In the entries below, find each line with the string "deterministic" and copy it.

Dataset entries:
+---+

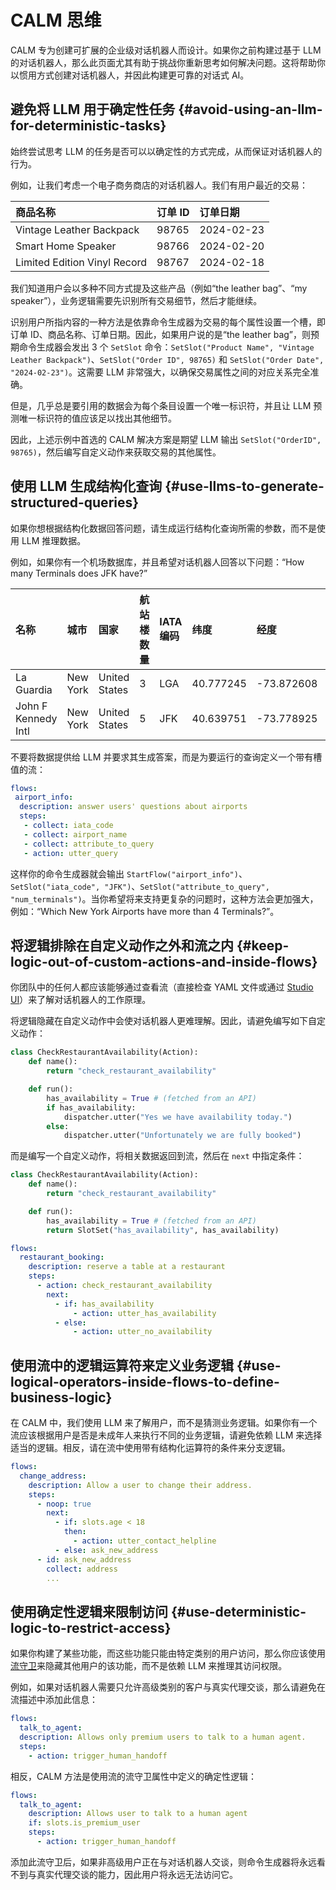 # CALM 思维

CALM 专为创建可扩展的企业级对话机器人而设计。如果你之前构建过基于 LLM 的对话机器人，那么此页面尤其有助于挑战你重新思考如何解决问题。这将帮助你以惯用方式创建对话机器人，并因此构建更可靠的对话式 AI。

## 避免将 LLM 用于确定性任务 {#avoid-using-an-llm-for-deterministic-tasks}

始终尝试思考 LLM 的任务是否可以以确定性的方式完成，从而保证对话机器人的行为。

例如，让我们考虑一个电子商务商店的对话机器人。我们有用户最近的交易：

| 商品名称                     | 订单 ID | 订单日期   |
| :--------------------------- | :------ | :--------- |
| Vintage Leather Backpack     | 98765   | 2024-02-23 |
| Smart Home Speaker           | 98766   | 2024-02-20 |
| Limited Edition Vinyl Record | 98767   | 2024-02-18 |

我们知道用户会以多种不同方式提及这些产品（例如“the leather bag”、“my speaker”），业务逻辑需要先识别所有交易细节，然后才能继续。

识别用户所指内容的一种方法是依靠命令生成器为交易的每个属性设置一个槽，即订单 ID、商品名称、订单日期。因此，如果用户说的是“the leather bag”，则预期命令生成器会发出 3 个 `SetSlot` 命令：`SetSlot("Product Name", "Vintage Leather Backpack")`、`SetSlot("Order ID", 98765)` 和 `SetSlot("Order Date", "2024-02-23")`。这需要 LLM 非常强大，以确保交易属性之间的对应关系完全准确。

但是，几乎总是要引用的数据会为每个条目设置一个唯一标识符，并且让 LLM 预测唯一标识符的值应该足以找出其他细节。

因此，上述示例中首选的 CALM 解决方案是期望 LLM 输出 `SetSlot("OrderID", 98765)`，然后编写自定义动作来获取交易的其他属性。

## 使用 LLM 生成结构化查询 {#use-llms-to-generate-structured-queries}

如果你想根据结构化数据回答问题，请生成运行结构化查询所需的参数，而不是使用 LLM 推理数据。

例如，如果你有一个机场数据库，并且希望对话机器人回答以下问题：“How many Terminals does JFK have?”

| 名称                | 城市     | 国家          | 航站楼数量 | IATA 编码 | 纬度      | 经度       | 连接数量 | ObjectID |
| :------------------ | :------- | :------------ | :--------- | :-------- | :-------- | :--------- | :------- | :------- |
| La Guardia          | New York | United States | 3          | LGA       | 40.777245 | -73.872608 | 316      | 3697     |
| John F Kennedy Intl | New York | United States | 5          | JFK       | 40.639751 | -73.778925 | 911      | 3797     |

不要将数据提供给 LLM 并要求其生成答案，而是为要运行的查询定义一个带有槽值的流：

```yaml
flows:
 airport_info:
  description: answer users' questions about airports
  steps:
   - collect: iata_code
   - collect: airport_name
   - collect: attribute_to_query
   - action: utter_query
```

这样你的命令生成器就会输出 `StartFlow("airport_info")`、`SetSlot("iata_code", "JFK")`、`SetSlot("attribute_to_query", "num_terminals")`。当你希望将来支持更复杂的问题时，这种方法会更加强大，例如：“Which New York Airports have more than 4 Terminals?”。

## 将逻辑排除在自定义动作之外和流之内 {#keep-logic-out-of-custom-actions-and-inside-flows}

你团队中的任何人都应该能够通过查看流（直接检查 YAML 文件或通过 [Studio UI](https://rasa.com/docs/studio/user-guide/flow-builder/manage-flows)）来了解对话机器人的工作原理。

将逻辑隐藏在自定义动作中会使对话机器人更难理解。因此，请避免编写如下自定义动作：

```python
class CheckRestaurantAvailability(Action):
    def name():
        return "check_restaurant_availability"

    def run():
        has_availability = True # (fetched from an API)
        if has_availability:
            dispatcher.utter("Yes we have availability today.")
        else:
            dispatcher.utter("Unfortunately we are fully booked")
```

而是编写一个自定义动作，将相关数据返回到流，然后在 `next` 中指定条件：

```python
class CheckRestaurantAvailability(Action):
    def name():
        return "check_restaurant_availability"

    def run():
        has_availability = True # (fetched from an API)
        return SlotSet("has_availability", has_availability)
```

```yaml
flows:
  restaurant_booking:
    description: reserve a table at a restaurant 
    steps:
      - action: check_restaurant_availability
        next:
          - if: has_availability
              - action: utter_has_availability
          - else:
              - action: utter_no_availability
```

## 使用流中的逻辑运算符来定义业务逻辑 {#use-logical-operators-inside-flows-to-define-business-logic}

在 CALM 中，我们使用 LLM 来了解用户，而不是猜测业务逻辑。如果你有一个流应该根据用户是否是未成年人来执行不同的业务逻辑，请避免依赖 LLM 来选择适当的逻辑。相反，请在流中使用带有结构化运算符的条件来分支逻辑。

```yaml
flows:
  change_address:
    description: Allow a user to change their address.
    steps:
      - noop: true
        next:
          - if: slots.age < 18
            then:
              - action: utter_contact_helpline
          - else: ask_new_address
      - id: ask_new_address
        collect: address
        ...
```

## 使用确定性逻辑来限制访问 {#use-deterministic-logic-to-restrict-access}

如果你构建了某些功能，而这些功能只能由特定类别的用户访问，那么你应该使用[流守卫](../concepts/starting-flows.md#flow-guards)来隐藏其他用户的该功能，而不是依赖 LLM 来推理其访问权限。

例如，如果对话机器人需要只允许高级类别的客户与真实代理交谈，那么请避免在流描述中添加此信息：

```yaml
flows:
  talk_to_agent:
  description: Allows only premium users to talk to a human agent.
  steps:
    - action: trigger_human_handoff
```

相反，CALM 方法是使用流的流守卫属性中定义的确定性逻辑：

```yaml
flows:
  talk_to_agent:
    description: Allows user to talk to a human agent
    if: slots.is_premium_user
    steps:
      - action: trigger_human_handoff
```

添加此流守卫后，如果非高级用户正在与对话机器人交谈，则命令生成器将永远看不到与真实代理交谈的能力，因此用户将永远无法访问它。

+---+

■ Written answer
## 避免将 LLM 用于确定性任务 {#avoid-using-an-llm-for-deterministic-tasks}
## 使用确定性逻辑来限制访问 {#use-deterministic-logic-to-restrict-access}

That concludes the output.